Without changing a word, return the listing below, minus its images.

■ **Task input**
══════════════════════════════

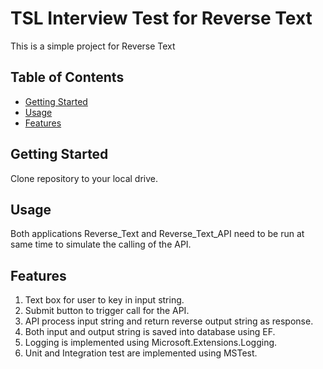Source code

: # TSL Interview Test for Reverse Text

This is a simple project for Reverse Text

## Table of Contents

- [Getting Started](#getting-started)
- [Usage](#usage)
- [Features](#features)

## Getting Started

Clone repository to your local drive.

## Usage

Both applications Reverse_Text and Reverse_Text_API need to be run at same time to simulate the calling of the API.

## Features

1. Text box for user to key in input string.
2. Submit button to trigger call for the API.
3. API process input string and return reverse output string as response.
4. Both input and output string is saved into database using EF.
5. Logging is implemented using Microsoft.Extensions.Logging.
6. Unit and Integration test are implemented using MSTest.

══════════════════════════════

■ **Exercise response**
Source code

: # TSL Interview Test for Reverse Text

This is a simple project for Reverse Text

## Table of Contents

- [Getting Started](#getting-started)
- [Usage](#usage)
- [Features](#features)

## Getting Started

Clone repository to your local drive.

## Usage

Both applications Reverse_Text and Reverse_Text_API need to be run at same time to simulate the calling of the API.

## Features

1. Text box for user to key in input string.
2. Submit button to trigger call for the API.
3. API process input string and return reverse output string as response.
4. Both input and output string is saved into database using EF.
5. Logging is implemented using Microsoft.Extensions.Logging.
6. Unit and Integration test are implemented using MSTest.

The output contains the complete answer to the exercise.